El País
Tal vez no lo parece, pero esto es un reportaje. Cuando en el mundo sucede algo grave, los diarios suelen mandar a un reportero para tener una mirada del desastre de primera mano. Cuando la catástrofe es económica, y eso viene siendo frecuente, siempre hay un periodista dispuesto a viajar hasta algún lugar recóndito (México y Argentina; Japón y Tailandia; últimamente enclaves menos exóticos, Nueva York, Atenas, Dublín, Atenas, Atenas, Atenas) para ejercer ese viejo oficio que consiste en ir, ver y contar. Pero esta vez no hay que coger el avión. Para escribir este reportaje no hace falta moverse de Madrid. Esta vez los bárbaros están a las puertas de Europa y pueden provocar un accidente financiero. Incluso más allá de la economía: el declive económico suele anunciar, en general, la decadencia de los imperios. ¿Tiene sentido empezar a pensar qué sería de Europa sin euro, incluso sin esa UE envejecida y esclerótica que pierde peso en el nuevo orden del capitalismo global? Puede tenerlo: la probabilidad de ese accidente (la fractura de la mismísima UE) es ínfima, pero ha dejado de ser nula.
Europa vivió siempre en perpetua crisis: las crisis han sido su principal motor de progreso. Y una vez más los analistas piensan que aún hay margen, que la UE se acerca peligrosamente al abismo, pero al final sabrá encontrar una solución. El problema es esa manía que consiste en acercarse tanto al precipicio, y tan a menudo. Una fractura del euro es posible: puede que algún país decida abandonar la eurozona sin salir de la UE tras una sobredosis de recortes que puede ser contraproducente. Incluso la posibilidad más extrema, una quiebra de la Unión, no puede descartarse de forma categórica. Y en caso de sustanciarse dejaría duras secuelas: un caos financiero, económico y social; probablemente, una depresión global. Y 60 años de esfuerzos tirados a la basura. “La fractura de la UE sería el equivalente a una guerra incruenta”, explica Charles Grant, del Center for European Reform, un think tank europeísta con sede en la habitualmente eurófoba Londres. Por eso no puede suceder: no va a suceder, según Grant y la práctica totalidad de la docena de expertos en varios ámbitos consultados. “Lo peor ya es perfectamente posible. Pero un final desordenado de la UE son palabras mayores. Hasta ahora, Europa ha sabido reaccionar, aunque haya sido en el último suspiro, a regañadientes. Pero quizá seguir pensando que vamos a encontrar la puerta de salida sea un ejercicio de voluntarismo: confieso que ahora mismo ya no estoy tan seguro”, asume Josep Borrell, expresidente del Parlamento Europeo y presidente del Instituto Universitario Europeo de Florencia.

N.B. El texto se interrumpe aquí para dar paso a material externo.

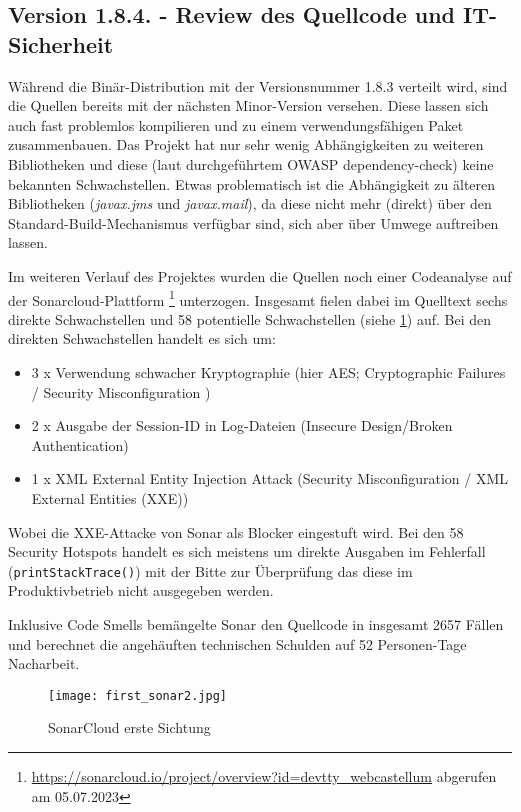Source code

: \subsection{Version 1.8.4. - Review des Quellcode und IT-Sicherheit}
Während die Binär-Distribution mit der Versionsnummer 1.8.3 verteilt wird, sind die Quellen bereits mit der nächsten Minor-Version versehen. Diese lassen sich auch fast problemlos kompilieren und zu einem verwendungsfähigen Paket zusammenbauen. Das Projekt hat nur sehr wenig Abhängigkeiten zu weiteren Bibliotheken und diese (laut durchgeführtem OWASP dependency-check) keine bekannten Schwachstellen. Etwas problematisch ist die Abhängigkeit zu älteren Bibliotheken (\emph{javax.jms} und \emph{javax.mail}), da diese nicht mehr (direkt) über den Standard-Build-Mechanismus verfügbar sind, sich aber über Umwege auftreiben lassen.

Im weiteren Verlauf des Projektes wurden die Quellen noch einer Codeanalyse auf der Sonarcloud-Plattform \footnote{\url{https://sonarcloud.io/project/overview?id=devtty_webcastellum} abgerufen am 05.07.2023} unterzogen. Insgesamt fielen dabei im Quelltext sechs direkte Schwachstellen und 58 potentielle Schwachstellen (siehe \ref{fig:my_sonar1}) auf. Bei den direkten Schwachstellen handelt es sich um:

\begin{itemize}
    \item 3 x Verwendung schwacher Kryptographie (hier AES; Cryptographic Failures / Security Misconfiguration )
    \item 2 x Ausgabe der Session-ID in Log-Dateien (Insecure Design/Broken Authentication)
    \item 1 x XML External Entity Injection Attack (Security Misconfiguration / XML External Entities (XXE))
\end{itemize}

Wobei die XXE-Attacke von Sonar als Blocker eingestuft wird. Bei den 58 Security Hotspots handelt es sich meistens um direkte Ausgaben im Fehlerfall (\verb=printStackTrace()=) mit der Bitte zur Überprüfung das diese im Produktivbetrieb nicht ausgegeben werden. 

Inklusive Code Smells bemängelte Sonar den Quellcode in insgesamt 2657 Fällen und berechnet die angehäuften technischen Schulden auf 52 Personen-Tage Nacharbeit. 

\begin{figure}
    \centering
    \texttt{[image: first\_sonar2.jpg]}
    \caption{SonarCloud erste Sichtung}
    \label{fig:my_sonar1}
\end{figure}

Los analistas piensan que la UE se acerca peligrosamente al abismo, pero al final encontrará una solución
En momentos bisagra de la historia, un acontecimiento capital trastoca el orden de las cosas, influye sobre la trayectoria de una sociedad y desata un movimiento tectónico. Reino Unido abandonó el patrón oro en 1931 y dio paso a la primacía norteamericana. Cuarenta años después, EE UU rompió la relación entre dólar y oro en 1971 y formalizó el inicio de un largo declive que se resume así: Occidente deja paso a Oriente. Las fechas son caprichosas: de nuevo 40 años más tarde le toca el turno a Europa y su euro, con una crisis que subraya su propia agonía y esa imparable pujanza del Este. Porque la crisis del euro esconde cicatrices profundas: la narrativa del proyecto europeo se ha agotado. Sesenta años después del Tratado de Roma, Europa no sabe qué historia quiere contar.
“Un relato político compartido sostuvo durante tres generaciones el proyecto de integración europea, pero esa narración se ha desmoronado. La mayoría de los europeos, incluidos sus líderes, no saben ya de dónde vienen, y mucho menos hacia dónde quieren ir. Nadie se acuerda de que el proyecto sirvió para enjaular peligrosos diablos. Estamos cada vez más sometidos a esa idea de que es imposible cabalgar el tigre feroz que llamamos mercados. Y lo más importante: somos incapaces de construir un nuevo relato, que debe consistir en que la política vuelva a tomar las riendas”, explica José Enrique Ruiz-Domènec, catedrático de Historia de la Autónoma de Barcelona.